Currently, the Python file is always run with srun (with potentially some srun options). An example script might look like the following:

#!/bin/bash
#SBATCH --partition=debug
#SBATCH --account=matgen
#SBATCH --constraint=cpu
#SBATCH --job-name=covalent
#SBATCH --time=00:10:00
#SBATCH --parsable
#SBATCH --output=/global/cfs/cdirs/matgen/arosen/covalent10/stdout-7d947ff3-c38a-452c-a5b5-b03555510d5b-0.log
#SBATCH --error=/global/cfs/cdirs/matgen/arosen/covalent10/stderr-7d947ff3-c38a-452c-a5b5-b03555510d5b-0.log

source $HOME/.bashrc
conda activate covalent
retval=$?
if [ $retval -ne 0 ] ; then
  >&2 echo "Conda environment covalent is not present on the compute node. "  "Please create the environment and try again."
  exit 99
fi

remote_py_version=$(python -c "print('.'.join(map(str, __import__('sys').version_info[:2])))")
if [[ "3.9" != $remote_py_version ]] ; then
  >&2 echo "Python version mismatch. Please install Python 3.9 in the compute environment."
  exit 199
fi

srun \
python /global/cfs/cdirs/matgen/arosen/covalent10/script-7d947ff3-c38a-452c-a5b5-b03555510d5b-0.py

wait

However, as originally noted by my colleague @rwexler and confirmed by me, this can be problematic depending on the use case. For instance, in computational materials science, a common usage pattern is to use SLURM to submit a Python job. That Python job then does several things, including making calls to and running external codes. This is how the Atomic Simulation Environment (ASE) works, which is a tool highlighted in one of the tutorials. You can see an example of how that's done in practice here, if you're curious.

The problem with this approach as a general rule is that if the pickled Python function at some point launches an external, parallel code with srun or mpirun, you now have nested parallelism and you can get very unintended behavior when running on multiple cores/nodes. We want to provide the user a way in which they can have Covalent simply do python <NameOfJob.py> without srun while still launching the workflow as a SLURM job so that the proper resources are reserved. I propose introducing a new kwarg named use_srun: bool, which has a default value of True but can be set to False.

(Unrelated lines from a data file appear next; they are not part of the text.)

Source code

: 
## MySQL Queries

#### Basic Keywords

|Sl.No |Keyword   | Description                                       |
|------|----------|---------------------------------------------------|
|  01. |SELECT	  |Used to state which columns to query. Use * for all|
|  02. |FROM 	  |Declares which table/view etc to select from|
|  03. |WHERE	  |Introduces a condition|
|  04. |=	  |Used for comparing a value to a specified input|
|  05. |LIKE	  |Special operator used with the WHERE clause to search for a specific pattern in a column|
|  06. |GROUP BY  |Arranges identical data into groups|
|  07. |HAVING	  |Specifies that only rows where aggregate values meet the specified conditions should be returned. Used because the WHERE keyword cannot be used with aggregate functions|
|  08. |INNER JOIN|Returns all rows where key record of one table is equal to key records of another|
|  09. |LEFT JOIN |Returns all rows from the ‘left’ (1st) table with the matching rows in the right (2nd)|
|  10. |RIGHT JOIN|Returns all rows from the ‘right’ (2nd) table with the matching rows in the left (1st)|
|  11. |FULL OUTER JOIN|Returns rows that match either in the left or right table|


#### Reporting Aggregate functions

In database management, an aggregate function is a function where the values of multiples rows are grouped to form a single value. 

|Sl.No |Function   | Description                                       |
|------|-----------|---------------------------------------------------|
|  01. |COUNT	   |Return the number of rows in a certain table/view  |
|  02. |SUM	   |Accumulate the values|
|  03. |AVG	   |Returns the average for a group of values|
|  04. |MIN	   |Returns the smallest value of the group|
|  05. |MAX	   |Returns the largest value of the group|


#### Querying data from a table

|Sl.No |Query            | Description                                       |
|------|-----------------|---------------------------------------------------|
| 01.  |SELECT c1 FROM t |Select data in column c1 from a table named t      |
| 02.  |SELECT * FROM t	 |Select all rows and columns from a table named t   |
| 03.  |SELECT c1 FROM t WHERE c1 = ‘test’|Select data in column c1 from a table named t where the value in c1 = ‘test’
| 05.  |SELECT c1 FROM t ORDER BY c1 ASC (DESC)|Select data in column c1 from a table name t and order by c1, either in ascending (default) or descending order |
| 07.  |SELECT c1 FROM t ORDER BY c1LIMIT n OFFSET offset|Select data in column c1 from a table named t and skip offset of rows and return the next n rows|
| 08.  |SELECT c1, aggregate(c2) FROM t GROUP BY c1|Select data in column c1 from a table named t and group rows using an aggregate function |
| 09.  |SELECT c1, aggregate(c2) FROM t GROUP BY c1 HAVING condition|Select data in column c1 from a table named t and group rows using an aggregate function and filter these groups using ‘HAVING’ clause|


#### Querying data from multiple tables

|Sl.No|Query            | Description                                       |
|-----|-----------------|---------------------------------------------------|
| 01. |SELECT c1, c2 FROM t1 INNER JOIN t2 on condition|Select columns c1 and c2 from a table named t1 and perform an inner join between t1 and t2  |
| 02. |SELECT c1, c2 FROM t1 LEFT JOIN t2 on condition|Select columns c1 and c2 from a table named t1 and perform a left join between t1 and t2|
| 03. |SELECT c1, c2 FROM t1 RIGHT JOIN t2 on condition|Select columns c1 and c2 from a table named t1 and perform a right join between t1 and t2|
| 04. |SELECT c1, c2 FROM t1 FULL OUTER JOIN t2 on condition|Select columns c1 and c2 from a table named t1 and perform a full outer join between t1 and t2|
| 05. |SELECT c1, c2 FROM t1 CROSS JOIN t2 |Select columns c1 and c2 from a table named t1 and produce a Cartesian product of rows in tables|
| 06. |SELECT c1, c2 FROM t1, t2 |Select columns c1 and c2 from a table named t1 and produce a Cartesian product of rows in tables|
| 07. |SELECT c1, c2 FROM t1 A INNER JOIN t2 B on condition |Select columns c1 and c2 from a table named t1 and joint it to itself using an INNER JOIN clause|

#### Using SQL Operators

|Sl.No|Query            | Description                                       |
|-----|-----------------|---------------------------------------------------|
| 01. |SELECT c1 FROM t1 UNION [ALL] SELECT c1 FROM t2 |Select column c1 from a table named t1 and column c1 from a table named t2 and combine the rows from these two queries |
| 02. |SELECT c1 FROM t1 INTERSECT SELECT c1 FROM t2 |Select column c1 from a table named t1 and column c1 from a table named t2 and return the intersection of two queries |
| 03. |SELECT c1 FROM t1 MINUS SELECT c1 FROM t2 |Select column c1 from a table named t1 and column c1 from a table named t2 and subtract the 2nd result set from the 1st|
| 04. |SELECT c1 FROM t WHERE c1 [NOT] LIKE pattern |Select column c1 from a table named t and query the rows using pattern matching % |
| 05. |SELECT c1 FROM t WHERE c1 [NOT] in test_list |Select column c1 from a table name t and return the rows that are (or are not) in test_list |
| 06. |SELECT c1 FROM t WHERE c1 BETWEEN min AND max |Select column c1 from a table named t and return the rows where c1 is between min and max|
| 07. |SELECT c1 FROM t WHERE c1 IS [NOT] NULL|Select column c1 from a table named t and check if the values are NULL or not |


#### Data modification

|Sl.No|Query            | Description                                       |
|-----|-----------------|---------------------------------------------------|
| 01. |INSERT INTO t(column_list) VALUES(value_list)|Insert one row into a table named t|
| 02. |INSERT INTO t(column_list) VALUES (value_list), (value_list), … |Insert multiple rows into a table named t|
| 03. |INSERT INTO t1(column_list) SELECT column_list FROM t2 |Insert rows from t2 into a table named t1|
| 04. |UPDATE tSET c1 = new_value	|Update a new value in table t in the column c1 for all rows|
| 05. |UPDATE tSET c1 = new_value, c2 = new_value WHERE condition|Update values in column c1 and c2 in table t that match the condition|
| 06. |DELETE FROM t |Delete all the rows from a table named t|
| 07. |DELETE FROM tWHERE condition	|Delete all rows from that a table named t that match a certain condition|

I understand that this usage pattern might be difficult to visualize, so I can definitely explain further. It's a subtle but incredibly important usage pattern though!

Describe alternatives you've considered.

There are no possible alternatives other than cloning the plugin and modifying the line or not using entire software ecosystems like ASE altogether with Covalent.